|What can you teach us about the art of the interview?
Soften people up with some nice easy questions, then hit them with a real corker at the end of the conversation. I call this approach the Columbo Approach. Although, technically he was a detective.
It is not an art. It is a conversation.
let him/her speak what is in her/his mind
I spent a few years interviewing celebrities, and found the way to get the best out of them was to make them laugh, treat them like normal people, and ignore whatever the PR said, and ask them exactly what i wanted. Journalists should never, ever ask a closed question. That's the first rule. I like to think interviews are just a nice chat.
Jot down the questions you want to ask, but during the interview, come up with other questions, resulting from the answers from your original questions. Try to be like a Detective!
Sometimes it's a good to ask a provocative question that you know the subject isn't willing or able to answer, just to see how they react to it.

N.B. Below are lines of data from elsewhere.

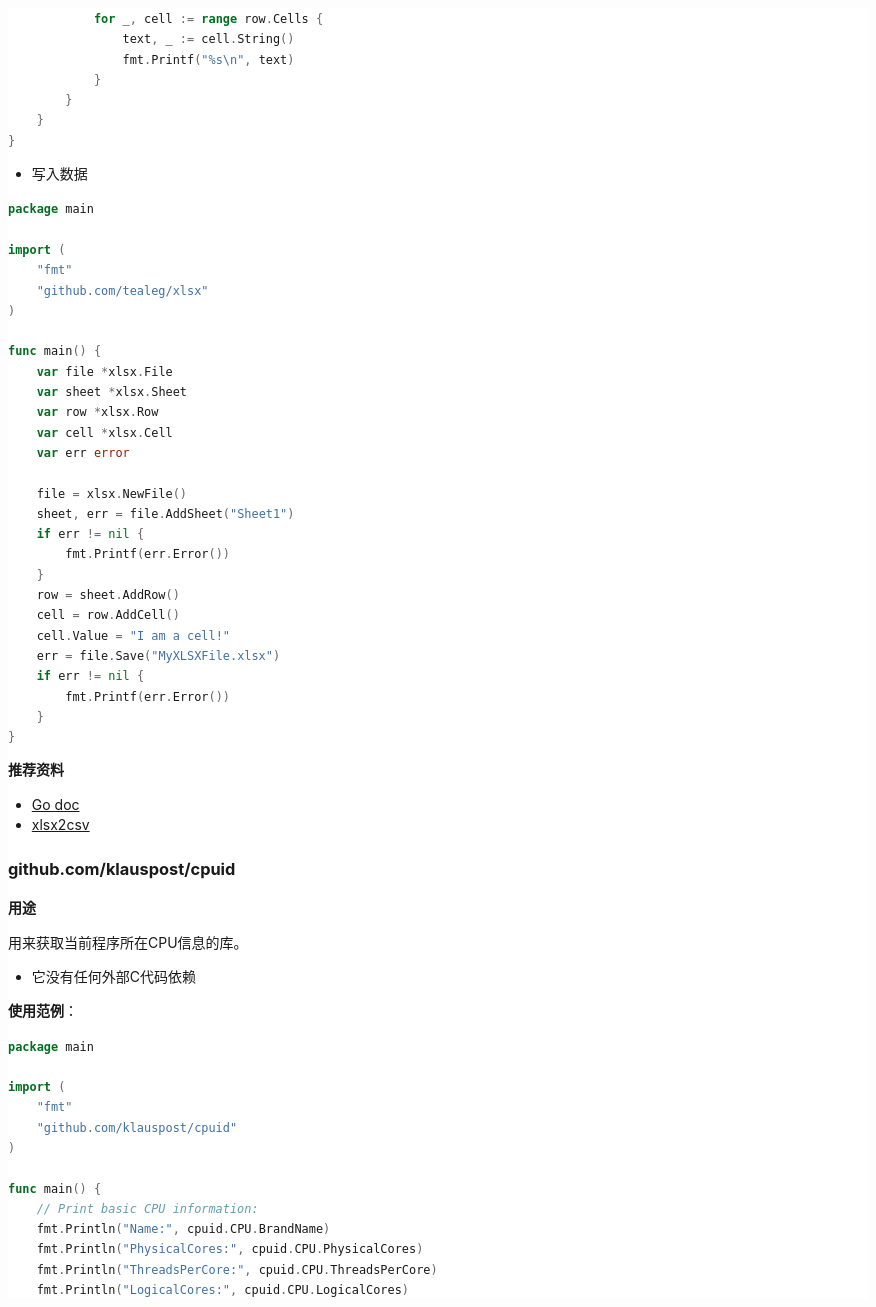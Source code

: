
 ```go
            for _, cell := range row.Cells {
                text, _ := cell.String()
                fmt.Printf("%s\n", text)
            }
        }
    }
}
```
* 写入数据
```go
package main

import (
    "fmt"
    "github.com/tealeg/xlsx"
)

func main() {
    var file *xlsx.File
    var sheet *xlsx.Sheet
    var row *xlsx.Row
    var cell *xlsx.Cell
    var err error

    file = xlsx.NewFile()
    sheet, err = file.AddSheet("Sheet1")
    if err != nil {
        fmt.Printf(err.Error())
    }
    row = sheet.AddRow()
    cell = row.AddCell()
    cell.Value = "I am a cell!"
    err = file.Save("MyXLSXFile.xlsx")
    if err != nil {
        fmt.Printf(err.Error())
    }
}
```

**推荐资料**

* [Go doc](https://godoc.org/github.com/tealeg/xlsx)
* [xlsx2csv](https://github.com/tealeg/xlsx2csv)
    
### github.com/klauspost/cpuid

**用途**

用来获取当前程序所在CPU信息的库。
* 它没有任何外部C代码依赖

**使用范例**：
```go
package main

import (
    "fmt"
    "github.com/klauspost/cpuid"
)

func main() {
    // Print basic CPU information:
    fmt.Println("Name:", cpuid.CPU.BrandName)
    fmt.Println("PhysicalCores:", cpuid.CPU.PhysicalCores)
    fmt.Println("ThreadsPerCore:", cpuid.CPU.ThreadsPerCore)
    fmt.Println("LogicalCores:", cpuid.CPU.LogicalCores)
```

Let people assume you know nothing.
Allow them to explain it to you.
It will put them at ease to be the smart one in the room and you will get better quotes.
Before you go for an interview, read as much about the person you are going to meet. Then make a list of the questions that you are going to ask. Dress well. Look good. Give off positive vibrations. Always have a smile on your face. Show a lot of respect to the person who is being interviewed. Gradually, he will open up and the end result is always a good interview.
Have fun with the people you are interviewing, start a conversation and let the person you are interviewing finish it.
Just my way of doing things,I am far from perfect,but I try and do things the way I would want them done.
Getting your subject to feel at ease, and say what they most want to say.
Preparedness before the interview is vital. In that, a thorough research must be done on the interviewee in advance. Eye contact during the interview is also vital.
Good interviewing is about listening. It's about the art of conversation. The key to your next question can often be found in the person's most recent answer if you listen for it.
The interview is a crucial piece of any story. If you're interviewing someone, keep track of time inconspicuously, don't alert your subject to the fact that you're keeping track of time. Personally, I like to sit in a place where I can easily see a clock.
Make sure your subject is comfortable and do what you can to put him or her at ease. Don't be afraid to ask the tough questions, be firm but fair. The issue shouldn't be whether or not you're tough enough to ask but whether or not your subject is tough enough to answer!
Be respectful, conversational and comfortable. If your subject senses your on the edge of your seat, they'll notice and act accordingly.
Personally, I've had subjects who suffer "source remorse" after the interview. Remember to make it clear to your subject that anything they say on tape is fair game. Some people may later regret some of the things they say during an interview but if its on tape, you're shielded from any lawyer, litigation or late night ranting rage.
Most of all, keep a small notebook in front of you, near your recording device. I've noticed subjects watching the way I mark time or make note of a quote during an interview. If your subject sees that you're taking the time to make a note while they're talking, he or she may be encouraged to elaborate.
Most importantly, remember to pause a few seconds between questions and monitor your audio input into the recording to questions. The best sound bite can be ruined by audio coaxing such as mmhmm, yeah, sure etc.
Take this for today:
The best interview depends on the interviewer. If the interviewer is shallow, not informed and has no forceful questions, she/he will never get the right, correct and forceful answers and the product will be poor, as if nothing had been done. Again, you don't need to ask questions in order to know. No! Ask questions in order to confirm what you already know or have had a hint. This demands research and prior information about the subject (issue) and your subject (interviewee) well before you start the interview.